◆ REQUIRED WORK: As the answer, give a copy of each line below that includes the word "users".

◆ RECORDS PROVIDED:
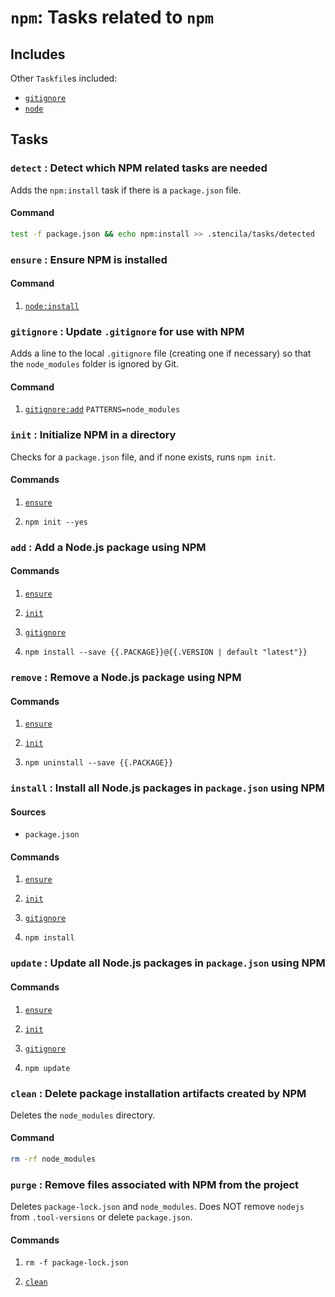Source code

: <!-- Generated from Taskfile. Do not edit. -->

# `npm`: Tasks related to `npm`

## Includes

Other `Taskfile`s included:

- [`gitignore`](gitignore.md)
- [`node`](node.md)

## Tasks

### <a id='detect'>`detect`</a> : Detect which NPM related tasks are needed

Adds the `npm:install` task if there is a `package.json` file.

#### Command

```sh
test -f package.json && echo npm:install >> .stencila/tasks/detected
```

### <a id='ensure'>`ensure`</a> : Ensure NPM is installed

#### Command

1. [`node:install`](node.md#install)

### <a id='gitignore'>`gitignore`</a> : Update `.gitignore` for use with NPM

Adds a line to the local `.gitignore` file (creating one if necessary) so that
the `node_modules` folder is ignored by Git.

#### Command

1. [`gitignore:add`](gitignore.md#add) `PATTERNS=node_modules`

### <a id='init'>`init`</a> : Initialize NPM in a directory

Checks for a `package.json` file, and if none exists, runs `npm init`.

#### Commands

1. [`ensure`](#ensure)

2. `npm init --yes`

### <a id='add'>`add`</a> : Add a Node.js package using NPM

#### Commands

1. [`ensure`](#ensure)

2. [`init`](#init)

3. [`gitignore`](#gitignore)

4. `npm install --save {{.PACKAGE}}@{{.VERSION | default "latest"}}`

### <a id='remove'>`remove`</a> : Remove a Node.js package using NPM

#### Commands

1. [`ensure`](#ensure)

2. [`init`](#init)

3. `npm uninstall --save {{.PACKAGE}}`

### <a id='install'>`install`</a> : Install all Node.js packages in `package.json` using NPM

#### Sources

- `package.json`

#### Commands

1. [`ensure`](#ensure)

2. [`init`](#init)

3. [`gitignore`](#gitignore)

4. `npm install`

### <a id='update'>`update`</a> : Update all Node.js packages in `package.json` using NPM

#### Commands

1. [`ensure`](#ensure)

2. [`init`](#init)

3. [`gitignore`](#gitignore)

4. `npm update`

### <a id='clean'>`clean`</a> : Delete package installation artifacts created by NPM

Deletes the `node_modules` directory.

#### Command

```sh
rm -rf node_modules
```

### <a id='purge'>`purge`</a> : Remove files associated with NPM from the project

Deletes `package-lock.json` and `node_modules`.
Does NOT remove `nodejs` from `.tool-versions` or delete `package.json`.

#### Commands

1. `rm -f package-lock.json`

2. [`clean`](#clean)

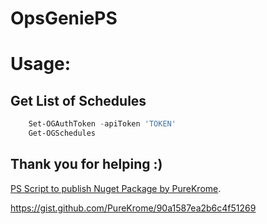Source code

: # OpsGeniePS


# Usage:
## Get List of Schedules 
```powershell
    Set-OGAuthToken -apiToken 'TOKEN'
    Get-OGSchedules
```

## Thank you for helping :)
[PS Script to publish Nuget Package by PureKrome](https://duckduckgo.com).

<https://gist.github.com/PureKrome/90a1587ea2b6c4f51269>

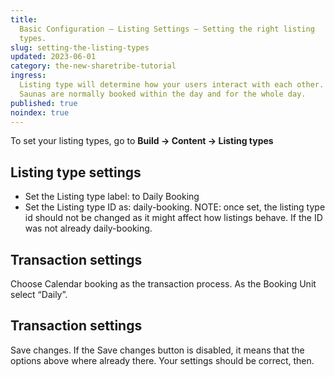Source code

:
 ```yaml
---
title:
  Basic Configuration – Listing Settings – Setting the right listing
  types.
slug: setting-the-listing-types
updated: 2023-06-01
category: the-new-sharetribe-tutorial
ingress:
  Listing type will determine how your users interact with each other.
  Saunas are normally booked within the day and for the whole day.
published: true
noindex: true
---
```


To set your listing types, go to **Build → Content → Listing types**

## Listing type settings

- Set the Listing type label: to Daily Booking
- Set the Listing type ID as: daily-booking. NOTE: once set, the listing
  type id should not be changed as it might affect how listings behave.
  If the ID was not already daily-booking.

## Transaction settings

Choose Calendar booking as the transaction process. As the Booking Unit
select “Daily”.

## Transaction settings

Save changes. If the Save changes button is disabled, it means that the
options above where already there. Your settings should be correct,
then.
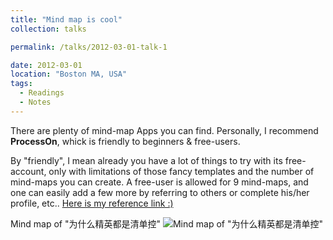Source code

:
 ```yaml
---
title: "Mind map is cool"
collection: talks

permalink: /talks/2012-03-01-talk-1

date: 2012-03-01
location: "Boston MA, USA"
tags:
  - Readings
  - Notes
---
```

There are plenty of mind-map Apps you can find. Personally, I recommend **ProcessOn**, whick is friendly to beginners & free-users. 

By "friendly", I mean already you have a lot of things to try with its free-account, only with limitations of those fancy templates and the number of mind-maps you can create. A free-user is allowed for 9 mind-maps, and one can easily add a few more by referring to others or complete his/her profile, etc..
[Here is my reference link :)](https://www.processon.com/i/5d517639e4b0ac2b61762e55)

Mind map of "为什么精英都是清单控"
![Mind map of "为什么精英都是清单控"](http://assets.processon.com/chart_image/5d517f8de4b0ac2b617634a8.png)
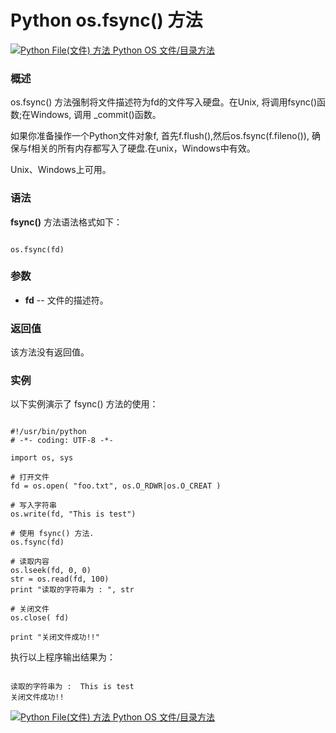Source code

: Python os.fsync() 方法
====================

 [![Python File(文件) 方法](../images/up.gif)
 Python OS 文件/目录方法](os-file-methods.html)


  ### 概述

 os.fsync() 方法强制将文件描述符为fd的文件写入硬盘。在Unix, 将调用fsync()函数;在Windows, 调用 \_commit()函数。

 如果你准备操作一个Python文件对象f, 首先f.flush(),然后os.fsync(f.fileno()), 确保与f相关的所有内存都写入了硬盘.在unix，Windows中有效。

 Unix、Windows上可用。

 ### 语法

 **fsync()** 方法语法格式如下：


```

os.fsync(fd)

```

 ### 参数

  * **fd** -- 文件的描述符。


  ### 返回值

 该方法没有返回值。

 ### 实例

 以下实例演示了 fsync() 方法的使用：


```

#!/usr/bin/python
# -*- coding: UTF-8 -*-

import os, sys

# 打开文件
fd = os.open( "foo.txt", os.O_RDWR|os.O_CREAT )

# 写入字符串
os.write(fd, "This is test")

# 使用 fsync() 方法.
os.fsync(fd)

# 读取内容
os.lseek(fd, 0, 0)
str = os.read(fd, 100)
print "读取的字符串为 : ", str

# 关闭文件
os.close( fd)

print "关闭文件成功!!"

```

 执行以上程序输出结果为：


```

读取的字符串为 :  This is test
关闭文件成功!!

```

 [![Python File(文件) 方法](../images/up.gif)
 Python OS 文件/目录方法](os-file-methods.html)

◆ TASK RESPONSE:
  Listing type will determine how your users interact with each other.
There are plenty of mind-map Apps you can find. Personally, I recommend **ProcessOn**, whick is friendly to beginners & free-users. 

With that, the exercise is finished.